- _Task item_
From the records below, output exactly the lines running from the line containing "- HttpOnly flag of cookie" through the line containing "- Added error", and no others.

- _Given records_
* * * *
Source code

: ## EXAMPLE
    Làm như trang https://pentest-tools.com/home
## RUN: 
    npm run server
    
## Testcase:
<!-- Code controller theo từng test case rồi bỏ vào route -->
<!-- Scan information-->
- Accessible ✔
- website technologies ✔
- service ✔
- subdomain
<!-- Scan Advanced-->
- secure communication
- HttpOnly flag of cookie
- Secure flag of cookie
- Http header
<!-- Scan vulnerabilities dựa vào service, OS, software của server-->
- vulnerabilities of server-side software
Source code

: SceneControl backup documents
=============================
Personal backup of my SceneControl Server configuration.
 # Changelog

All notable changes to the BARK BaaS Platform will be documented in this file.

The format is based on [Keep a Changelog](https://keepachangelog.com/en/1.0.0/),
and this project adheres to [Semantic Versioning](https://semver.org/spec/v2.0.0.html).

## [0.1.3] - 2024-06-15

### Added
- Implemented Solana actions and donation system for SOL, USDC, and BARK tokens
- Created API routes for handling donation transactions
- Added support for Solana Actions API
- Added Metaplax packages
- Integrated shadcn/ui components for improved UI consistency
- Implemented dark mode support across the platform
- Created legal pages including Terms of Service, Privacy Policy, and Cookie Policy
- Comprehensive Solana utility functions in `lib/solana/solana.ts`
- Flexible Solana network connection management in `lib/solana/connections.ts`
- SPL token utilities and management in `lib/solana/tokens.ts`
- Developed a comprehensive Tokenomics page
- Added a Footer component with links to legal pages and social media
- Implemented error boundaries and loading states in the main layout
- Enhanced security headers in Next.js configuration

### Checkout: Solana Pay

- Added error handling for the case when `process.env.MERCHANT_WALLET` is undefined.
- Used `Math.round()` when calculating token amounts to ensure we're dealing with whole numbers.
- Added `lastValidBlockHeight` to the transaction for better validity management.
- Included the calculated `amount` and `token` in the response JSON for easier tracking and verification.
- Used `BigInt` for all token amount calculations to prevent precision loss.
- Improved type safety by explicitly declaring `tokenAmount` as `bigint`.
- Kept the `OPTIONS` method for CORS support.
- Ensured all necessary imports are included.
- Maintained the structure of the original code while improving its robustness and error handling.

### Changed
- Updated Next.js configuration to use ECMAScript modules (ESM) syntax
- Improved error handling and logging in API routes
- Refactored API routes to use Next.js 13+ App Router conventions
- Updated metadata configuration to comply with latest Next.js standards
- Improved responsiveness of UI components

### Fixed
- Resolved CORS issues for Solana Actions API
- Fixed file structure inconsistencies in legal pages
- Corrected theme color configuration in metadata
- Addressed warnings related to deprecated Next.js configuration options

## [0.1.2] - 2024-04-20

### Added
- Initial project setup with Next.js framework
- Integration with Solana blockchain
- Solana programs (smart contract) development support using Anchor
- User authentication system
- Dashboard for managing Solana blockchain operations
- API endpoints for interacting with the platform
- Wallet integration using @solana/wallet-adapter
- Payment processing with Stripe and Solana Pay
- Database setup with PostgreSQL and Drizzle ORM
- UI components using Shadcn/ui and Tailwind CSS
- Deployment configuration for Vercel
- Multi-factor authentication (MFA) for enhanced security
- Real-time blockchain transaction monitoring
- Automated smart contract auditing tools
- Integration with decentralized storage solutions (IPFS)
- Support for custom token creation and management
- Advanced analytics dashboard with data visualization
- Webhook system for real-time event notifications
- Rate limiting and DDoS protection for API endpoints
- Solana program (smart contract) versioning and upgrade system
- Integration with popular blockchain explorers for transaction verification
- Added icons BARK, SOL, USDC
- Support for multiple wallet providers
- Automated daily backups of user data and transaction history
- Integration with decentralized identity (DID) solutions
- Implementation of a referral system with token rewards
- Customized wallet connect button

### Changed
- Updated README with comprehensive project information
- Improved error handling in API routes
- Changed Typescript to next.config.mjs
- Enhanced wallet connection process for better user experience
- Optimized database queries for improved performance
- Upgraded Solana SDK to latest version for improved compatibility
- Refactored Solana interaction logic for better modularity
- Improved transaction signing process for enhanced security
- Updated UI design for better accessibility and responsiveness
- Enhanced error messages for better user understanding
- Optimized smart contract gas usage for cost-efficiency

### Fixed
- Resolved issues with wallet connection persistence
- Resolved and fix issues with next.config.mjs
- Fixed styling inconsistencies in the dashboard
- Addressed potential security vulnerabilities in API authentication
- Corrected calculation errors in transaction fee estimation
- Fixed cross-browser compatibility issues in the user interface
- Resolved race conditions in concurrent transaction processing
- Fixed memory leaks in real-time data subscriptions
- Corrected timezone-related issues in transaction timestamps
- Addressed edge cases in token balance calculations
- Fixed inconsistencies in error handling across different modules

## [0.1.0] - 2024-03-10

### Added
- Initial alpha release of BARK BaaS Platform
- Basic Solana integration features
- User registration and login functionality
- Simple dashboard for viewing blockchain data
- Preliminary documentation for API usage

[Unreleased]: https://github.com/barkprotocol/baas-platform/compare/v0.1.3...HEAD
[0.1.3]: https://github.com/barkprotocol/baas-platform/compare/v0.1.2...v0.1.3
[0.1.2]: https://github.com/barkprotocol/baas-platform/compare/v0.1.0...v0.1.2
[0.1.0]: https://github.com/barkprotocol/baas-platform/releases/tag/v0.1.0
* * * *
- _Exercise output_
- HttpOnly flag of cookie
- Secure flag of cookie
- Http header
<!-- Scan vulnerabilities dựa vào service, OS, software của server-->
- vulnerabilities of server-side software
Source code

: SceneControl backup documents
=============================
Personal backup of my SceneControl Server configuration.
 # Changelog

All notable changes to the BARK BaaS Platform will be documented in this file.

The format is based on [Keep a Changelog](https://keepachangelog.com/en/1.0.0/),
and this project adheres to [Semantic Versioning](https://semver.org/spec/v2.0.0.html).

## [0.1.3] - 2024-06-15

### Added
- Implemented Solana actions and donation system for SOL, USDC, and BARK tokens
- Created API routes for handling donation transactions
- Added support for Solana Actions API
- Added Metaplax packages
- Integrated shadcn/ui components for improved UI consistency
- Implemented dark mode support across the platform
- Created legal pages including Terms of Service, Privacy Policy, and Cookie Policy
- Comprehensive Solana utility functions in `lib/solana/solana.ts`
- Flexible Solana network connection management in `lib/solana/connections.ts`
- SPL token utilities and management in `lib/solana/tokens.ts`
- Developed a comprehensive Tokenomics page
- Added a Footer component with links to legal pages and social media
- Implemented error boundaries and loading states in the main layout
- Enhanced security headers in Next.js configuration

### Checkout: Solana Pay

- Added error handling for the case when `process.env.MERCHANT_WALLET` is undefined.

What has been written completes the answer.